Saved data entries
* * * *

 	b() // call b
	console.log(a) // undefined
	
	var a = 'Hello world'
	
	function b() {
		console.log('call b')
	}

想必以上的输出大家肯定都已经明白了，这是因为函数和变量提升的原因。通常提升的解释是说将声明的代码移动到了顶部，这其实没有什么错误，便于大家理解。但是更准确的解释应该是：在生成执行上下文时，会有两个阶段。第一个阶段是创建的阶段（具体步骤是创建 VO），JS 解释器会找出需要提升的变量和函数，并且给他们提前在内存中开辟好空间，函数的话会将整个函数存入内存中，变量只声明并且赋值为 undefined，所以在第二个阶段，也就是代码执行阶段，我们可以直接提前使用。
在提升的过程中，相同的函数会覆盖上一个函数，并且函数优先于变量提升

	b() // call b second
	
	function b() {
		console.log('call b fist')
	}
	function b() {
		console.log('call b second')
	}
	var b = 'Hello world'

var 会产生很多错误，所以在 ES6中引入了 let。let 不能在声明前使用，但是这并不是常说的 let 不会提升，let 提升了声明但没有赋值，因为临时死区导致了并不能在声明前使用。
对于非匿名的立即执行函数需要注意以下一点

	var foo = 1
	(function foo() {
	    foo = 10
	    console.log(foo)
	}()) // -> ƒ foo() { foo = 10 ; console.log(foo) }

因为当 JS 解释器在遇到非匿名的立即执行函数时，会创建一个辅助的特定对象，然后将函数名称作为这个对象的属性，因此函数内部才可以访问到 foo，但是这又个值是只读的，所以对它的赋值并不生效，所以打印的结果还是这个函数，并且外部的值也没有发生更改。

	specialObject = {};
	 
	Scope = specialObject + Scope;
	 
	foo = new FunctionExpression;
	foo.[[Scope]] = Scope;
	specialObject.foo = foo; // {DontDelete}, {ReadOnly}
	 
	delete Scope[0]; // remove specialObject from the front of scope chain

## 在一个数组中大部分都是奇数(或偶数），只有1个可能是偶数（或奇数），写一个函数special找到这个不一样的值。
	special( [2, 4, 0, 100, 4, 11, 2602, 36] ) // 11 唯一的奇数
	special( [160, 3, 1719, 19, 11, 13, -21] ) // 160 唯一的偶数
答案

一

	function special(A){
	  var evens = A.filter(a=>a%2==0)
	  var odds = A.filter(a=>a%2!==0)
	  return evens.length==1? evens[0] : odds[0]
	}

* * * *

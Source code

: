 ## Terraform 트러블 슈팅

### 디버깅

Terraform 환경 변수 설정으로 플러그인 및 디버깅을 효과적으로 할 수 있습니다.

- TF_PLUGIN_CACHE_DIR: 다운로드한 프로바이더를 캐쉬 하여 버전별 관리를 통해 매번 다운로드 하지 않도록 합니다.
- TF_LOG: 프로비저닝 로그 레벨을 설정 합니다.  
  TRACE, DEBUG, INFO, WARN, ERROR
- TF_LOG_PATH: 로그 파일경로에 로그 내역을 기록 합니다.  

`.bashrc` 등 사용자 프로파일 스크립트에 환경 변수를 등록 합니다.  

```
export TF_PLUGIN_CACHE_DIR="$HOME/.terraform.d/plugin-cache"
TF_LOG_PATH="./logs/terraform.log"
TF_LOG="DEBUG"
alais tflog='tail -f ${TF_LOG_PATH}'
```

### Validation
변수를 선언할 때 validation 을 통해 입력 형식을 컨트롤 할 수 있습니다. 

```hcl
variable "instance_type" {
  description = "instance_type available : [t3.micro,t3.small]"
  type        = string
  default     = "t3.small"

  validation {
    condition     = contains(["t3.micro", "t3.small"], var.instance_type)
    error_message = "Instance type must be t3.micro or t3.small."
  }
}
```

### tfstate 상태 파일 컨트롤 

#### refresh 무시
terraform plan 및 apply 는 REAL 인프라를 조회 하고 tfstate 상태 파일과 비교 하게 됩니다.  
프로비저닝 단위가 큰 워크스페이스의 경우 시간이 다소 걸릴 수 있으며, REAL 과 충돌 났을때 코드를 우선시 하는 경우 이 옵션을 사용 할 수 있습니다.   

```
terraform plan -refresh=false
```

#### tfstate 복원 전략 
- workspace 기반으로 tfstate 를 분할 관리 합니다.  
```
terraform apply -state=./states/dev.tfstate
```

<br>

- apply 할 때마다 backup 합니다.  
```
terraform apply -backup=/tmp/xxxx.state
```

* * * *

◆ INSTRUCTIONS FOR THE TASK
Return, from the data, each line that has the word "small" in it.

◆ THE ANSWER
  description = "instance_type available : [t3.micro,t3.small]"
  default     = "t3.small"
    condition     = contains(["t3.micro", "t3.small"], var.instance_type)
    error_message = "Instance type must be t3.micro or t3.small."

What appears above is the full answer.